# car audio help



## ruthless911 (Jul 2, 2005)

im wondering if i could get some ideas as to what i should do with my electrical system.im running 2 amps. the sub amp has a fuse rating of 90amp
the highs have a fuse rating of 40. i have a 2000 pontiac grand am any suggestions? seriously high powered system


----------



## JamesO (Mar 30, 2005)

This link has some good info:

http://www.zena.net/htdocs/alternators/AutoSound.shtml

JamesO


----------



## ruthless911 (Jul 2, 2005)

thanks. i appreciate it!


----------



## Volt-Schwibe (Jan 12, 2003)

i'm gonna add, you will want to run a new dedicated wire from the battery all the way back to the amp, obviously with a fuse inline.

on the amp, there is a terminal labeled "remote" or "trigger". there is a wire on the deck that matches this, and it will turn the amp on when the stereo unit is switched on.

with two amps, you just run two wires from the stereo's trigger, one to each amp.

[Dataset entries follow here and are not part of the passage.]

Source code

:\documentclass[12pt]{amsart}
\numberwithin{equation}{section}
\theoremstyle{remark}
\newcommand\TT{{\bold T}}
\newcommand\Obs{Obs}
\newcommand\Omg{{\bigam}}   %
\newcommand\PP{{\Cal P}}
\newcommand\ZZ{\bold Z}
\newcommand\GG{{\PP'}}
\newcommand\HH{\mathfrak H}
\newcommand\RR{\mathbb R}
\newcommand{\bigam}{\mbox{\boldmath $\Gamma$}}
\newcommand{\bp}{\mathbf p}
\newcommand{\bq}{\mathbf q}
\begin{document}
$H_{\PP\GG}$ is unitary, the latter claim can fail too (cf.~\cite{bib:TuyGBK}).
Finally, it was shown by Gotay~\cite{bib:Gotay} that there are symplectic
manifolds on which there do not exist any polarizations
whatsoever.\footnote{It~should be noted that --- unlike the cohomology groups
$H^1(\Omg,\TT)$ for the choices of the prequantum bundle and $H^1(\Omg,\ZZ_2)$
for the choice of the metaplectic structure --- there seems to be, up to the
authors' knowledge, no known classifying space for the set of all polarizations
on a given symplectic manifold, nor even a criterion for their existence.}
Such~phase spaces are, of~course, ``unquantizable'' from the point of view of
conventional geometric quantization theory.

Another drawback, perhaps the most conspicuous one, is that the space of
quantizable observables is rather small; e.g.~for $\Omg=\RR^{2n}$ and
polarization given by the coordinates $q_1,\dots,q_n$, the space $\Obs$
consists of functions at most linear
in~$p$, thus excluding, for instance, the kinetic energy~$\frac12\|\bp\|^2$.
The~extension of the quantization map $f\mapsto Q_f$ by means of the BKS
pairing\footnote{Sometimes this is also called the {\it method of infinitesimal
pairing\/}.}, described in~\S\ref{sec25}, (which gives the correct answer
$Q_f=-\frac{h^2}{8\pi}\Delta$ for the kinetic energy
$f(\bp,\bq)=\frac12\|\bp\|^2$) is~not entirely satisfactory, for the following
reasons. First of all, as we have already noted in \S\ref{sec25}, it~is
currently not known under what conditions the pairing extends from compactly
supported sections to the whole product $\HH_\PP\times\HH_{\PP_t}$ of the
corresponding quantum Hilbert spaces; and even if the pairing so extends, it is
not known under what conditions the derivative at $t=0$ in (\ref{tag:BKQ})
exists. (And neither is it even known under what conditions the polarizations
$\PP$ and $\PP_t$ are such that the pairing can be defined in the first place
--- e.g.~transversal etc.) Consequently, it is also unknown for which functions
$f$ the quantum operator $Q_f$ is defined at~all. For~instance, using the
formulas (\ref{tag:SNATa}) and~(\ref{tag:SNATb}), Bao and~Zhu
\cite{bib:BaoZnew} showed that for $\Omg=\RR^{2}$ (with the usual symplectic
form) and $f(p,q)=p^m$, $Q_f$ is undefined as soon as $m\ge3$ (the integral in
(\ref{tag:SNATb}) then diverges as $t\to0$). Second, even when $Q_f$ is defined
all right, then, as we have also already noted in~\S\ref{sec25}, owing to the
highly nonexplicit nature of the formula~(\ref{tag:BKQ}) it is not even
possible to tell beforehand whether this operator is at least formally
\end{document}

but, the car's electrical system wasn't meant to hold this high of a load, so you will need to run new heavy gauge wires to keep up with it.


----------



## ruthless911 (Jul 2, 2005)

ive already installed 4awg wires for power. i just need to know what kind of power upgrades i need. thanks though


----------



## JamesO (Mar 30, 2005)

Forgot the BIG capacitors!

http://www.soundoffaudio.com/items.cfm/cat1/Car Audio/cat2/CAPACITORS

JamesO


----------



## ruthless911 (Jul 2, 2005)

from what ive read i think a capacitor is the wrong way to go. i think i should upgrade my electrical system. right now my alternator is stock @102amps
my system is 130 amps alone so i think even if i got a capacitor the battery still wouldnt stay charged.i dint know i would have to spend this much money for all this :dead:


----------



## johnwill (Sep 26, 2002)

I think you first should be shopping for a new alternator with more capacity. :smile:


----------



## luvscamaro (Aug 29, 2007)

first thing you need to know that that amperage is a peak stating that on a surge that that amperage is a peak it can hadle before blowing the fuse if the added fuses are 120 amps the system on draws around 40 to 50 amps continousley a beefer alternator would def help and a better bat such as a optima bat you need one half of a fared for every 500 watts your system puts out the cap rebounds faster than your bat will ever hope to and will help clean you the sound quality a little bit and stiffen the bass. you have a good start with a heavy guage power wire if you are noticing voltage drop or your headlights are dimming start with a good bat and at least one fared cap if that does not cure it my math roughly a 150alt would do you just fine unless you plan on adding later then you may want to get a 200amp. look up ohms and kurchafs law you will understand a lot more after reading that i am a best buy mecp certified car audio technician e598678[at]hotmail.com


----------



## jaggerwild (May 21, 2007)

Hey ruthless911!
I've seen these new batteries they have out, it acts like a capacitor but it doesn't empty when the Bass hits so your head lights don't dimm at all cause the amp always has power waiting for it with this set up.
Not sure of the name but I know it starts with a "k" something, there half the size of a normal battery and last a lot longer too....


----------



## pharoah (Aug 28, 2006)

a higher capacity alternator is a must.you may also want to consider a higher amp battery.the big caps idea is actually a good one to keep the electrical flow stable.


----------



## jaggerwild (May 21, 2007)

Hey ruthless911
See a cap like this is garbage http://http://cgi.ebay.com/ebaymotors/3-FARAD-DIGITAL-CAR-AUDIO-POWER-CAPACITOR-CAP300DBL_W0QQitemZ150158047538QQihZ005QQcategoryZ38655QQssPageNameZWDVWQQrdZ1QQcmdZViewItem
What you need is thishttp://cgi.ebay.com/ebaymotors/KINETIK-BATTERY-POWER-CELL-KHC600-BASS-POWER_W0QQitemZ120103440269QQihZ002QQcategoryZ38636QQrdZ1QQssPageNameZWD1VQQcmdZViewItem You put it in line just like another (second) battery, again it will have power all the time where as the "capacitor" will drain with every hit of the bass. This will last longer, and will back up the front battery as well. This is only an example as I've seen smaller ones for like 90 dollars over the counter(but you get the ideal). They have no acid in them, so you will not have to worry about leaks.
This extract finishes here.